In the years since, she and Ford and the many other volunteers have made the museum a buzzing hive for a range of arts programming that likely wouldn’t have a home elsewhere in the Upper Valley. Quirky art? Check. Risqué vaudeville acts? Check. Teenage punk bands? Weird sci-fi movies? Chico Eastridge wearing a gold lamé suit? Elvis’ gall stones? Oh, yes.

“She claims that she’s the chief cook and bottle-washer, but she’s much more than that,” Ford said this week.

For years, he’s wanted the museum to have an operating budget sufficient to hire even a part-time staffer. But the museum doesn’t draw the kind of big donations such a leap would require. Finley said the museum takes in around $50,000 a year and spends $49,000 of it. Goodness knows how much all the volunteer hours are worth.

While other arts nonprofits are bringing in big year-end donations, the Main Street Museum has a little under $1,300 left to raise to meet a $5,000 matching grant put up by two supporters.

What has long seemed clear to me is that many people who claim to love the arts don’t get the Main Street Museum.
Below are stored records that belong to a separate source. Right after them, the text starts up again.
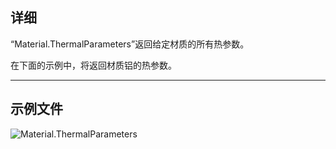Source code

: ## 详细
“Material.ThermalParameters”返回给定材质的所有热参数。

在下面的示例中，将返回材质铝的热参数。
___
## 示例文件

![Material.ThermalParameters](./Revit.Elements.Material.ThermalParameters_img.jpg)
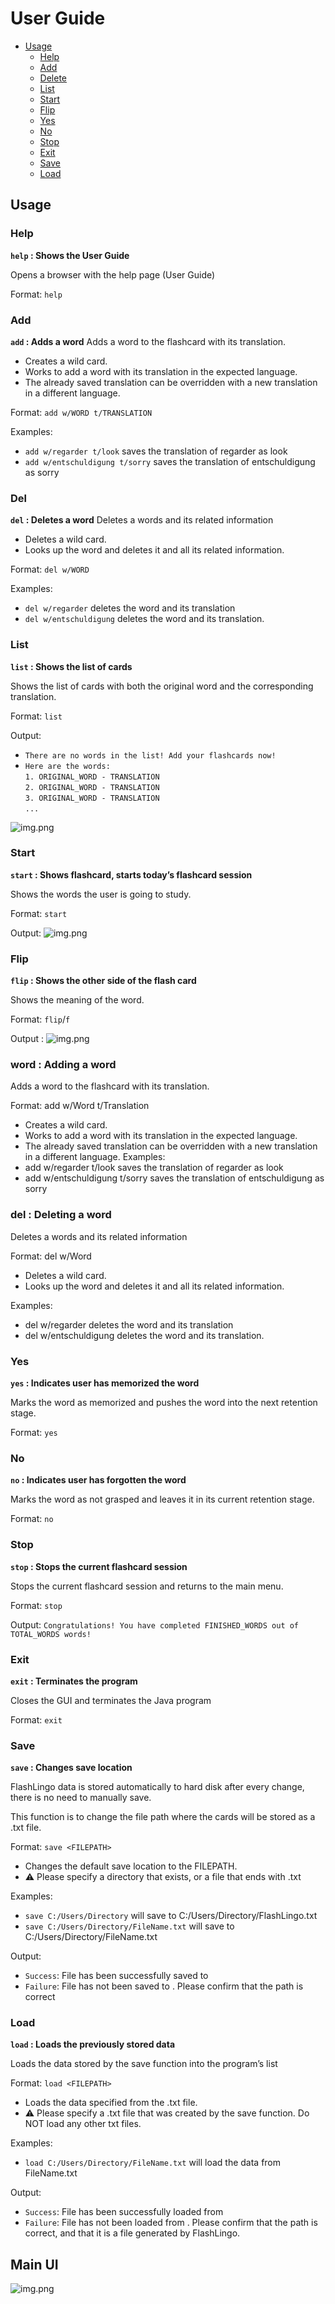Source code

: # User Guide
- [Usage](#usage)
    * [Help](#help)
    * [Add](#add)
    * [Delete](#del)
    * [List](#list)
    * [Start](#start)
    * [Flip](#flip)
    * [Yes](#Yes)
    * [No](#No)
    * [Stop](#stop)
    * [Exit](#exit)
    * [Save](#save)
    * [Load](#load)

## Usage

### Help
**`help` :  Shows the User Guide**

Opens a browser with the help page (User Guide)

Format: `help`

### Add
**`add` : Adds a word**
Adds a word to the flashcard with its translation.
* Creates a wild card.
* Works to add a word with its translation in the expected language.
* The already saved translation can be overridden with a new translation in a different language.

Format: `add w/WORD t/TRANSLATION`

Examples:
* `add w/regarder t/look` saves the translation of regarder as look
* `add w/entschuldigung t/sorry` saves the translation of entschuldigung as sorry


### Del
**`del` : Deletes a word**
Deletes a words and its related information
* Deletes a wild card.
* Looks up the word and deletes it and all its related information.

Format: `del w/WORD`

Examples:
* `del w/regarder` deletes the word and its translation
* `del w/entschuldigung` deletes the word and its translation.


### List
**`list` :  Shows the list of cards**

Shows the list of cards with both the original word and the corresponding translation.

Format: `list`

Output:
* `There are no words in the list! Add your flashcards now!`
* `Here are the words:`  
  `1. ORIGINAL_WORD - TRANSLATION`  
  `2. ORIGINAL_WORD - TRANSLATION`  
  `3. ORIGINAL_WORD - TRANSLATION`  
  `...`

![img.png](ListUi.png)

### Start
**`start` : Shows flashcard, starts today’s flashcard session**

Shows the words the user is going to study.

Format: `start`

Output:
![img.png](StartUi.png)


### Flip
**`flip` : Shows the other side of the flash card**

Shows the meaning of the word.

Format: `flip`/`f`

Output :
![img.png](StartUi.png)
### word : Adding a word
Adds a word to the flashcard with its translation.

Format: add w/Word t/Translation

* Creates a wild card.
* Works to add a word with its translation in the expected language.
* The already saved translation can be overridden with a new translation in a different language.
Examples:
* add w/regarder t/look saves the translation of regarder as look
* add w/entschuldigung t/sorry saves the translation of entschuldigung as sorry


### del : Deleting a word
Deletes a words and its related information

Format: del w/Word
* Deletes a wild card.
* Looks up the word and deletes it and all its related information.

Examples:
* del w/regarder deletes the word and its translation
* del w/entschuldigung deletes the word and its translation.


### Yes
**`yes` :  Indicates user has memorized the word**

Marks the word as memorized and pushes the word into the next retention stage.

Format: `yes`


### No
**`no` :  Indicates user has forgotten the word**

Marks the word as not grasped and leaves it in its current retention stage.

Format: `no`


### Stop
**`stop` :  Stops the current flashcard session**

Stops the current flashcard session and returns to the main menu.

Format: `stop`

Output: `Congratulations! You have completed FINISHED_WORDS out of TOTAL_WORDS words!`

### Exit
**`exit` : Terminates the program**

Closes the GUI and terminates the Java program

Format: `exit`


### Save
**`save` : Changes save location**

FlashLingo data is stored automatically to hard disk after every change, there is no need to manually save.

This function is to change the file path where the cards will be stored as a .txt file.

Format: `save <FILEPATH> `

* Changes the default save location to the FILEPATH.
* ⚠️ Please specify a directory that exists, or a file that ends with .txt

Examples:
* `save C:/Users/Directory` will save to C:/Users/Directory/FlashLingo.txt
* `save C:/Users/Directory/FileName.txt` will save to C:/Users/Directory/FileName.txt

Output:
* `Success`: File has been successfully saved to <FILEPATH>
* `Failure`: File has not been saved to <FILEPATH>. Please confirm that the path is correct

### Load
**`load` : Loads the previously stored data**

Loads the data stored by the save function into the program’s list

Format: `load <FILEPATH> `

* Loads the data specified from the .txt file.
* ⚠️ Please specify a .txt file that was created by the save function. Do NOT load any other txt files.

Examples:
* `load C:/Users/Directory/FileName.txt` will load the data from FileName.txt

Output:
* `Success`: File has been successfully loaded from <FILEPATH>
* `Failure`: File has not been loaded from <FILEPATH>. Please confirm that the path is correct, and that it is a file generated by FlashLingo.

## Main UI
![img.png](MainUi.png)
Ford’s alternative curatorial project, which examines everyday objects in unexpected contexts, is very subtle. And the general humbleness of the enterprise runs counter to the lofty air of prestige that most arts organizations breathe.

At the same time, it’s hard to imagine the MSM not running on a shoestring budget. If some big donor comes along, wouldn’t it change the place’s scrappy spirit?

“We’re like the poorest nonprofit in town,” Finley said. “I like the hand-to-mouth model,” but a bit more money would help.

Finley said she’s proud of what the museum has been able to do just with volunteers. Artists who had gallery shows this year all made some money from sales and the museum was able to pay the bands who played. “Artists deserve to be paid,” Finley said.

My favorite aspect of the museum has been the growth of music programming. There are so few outlets for young musicians to play gigs or go to shows that the museum has a niche of its own.

That continues this Saturday night with Larry Larryson’s Rocking Extreme Xmas, a sequence of words the likes of which I’ve never typed before. The bands on the bill, organized by What Doth Life, include Lily Welch, Bull & Prairie, Fool & the World and Faux in Love. The door opens at 6, music starts at 7. The nominal cover charge is $10, but no one is turned away for lack of funds.

On Thursday night, Dec. 19, the museum hosts a screening of “Helvetica,” a film about modern typefaces. The event starts at 7 and includes a talk from Ford. It’s the first installment of a documentary film club started by the Upper Valley Food Co-op.

And Friday night from 5 to 10, Ford will preside at the museum’s player piano for a night of — what else? — Christmas songs.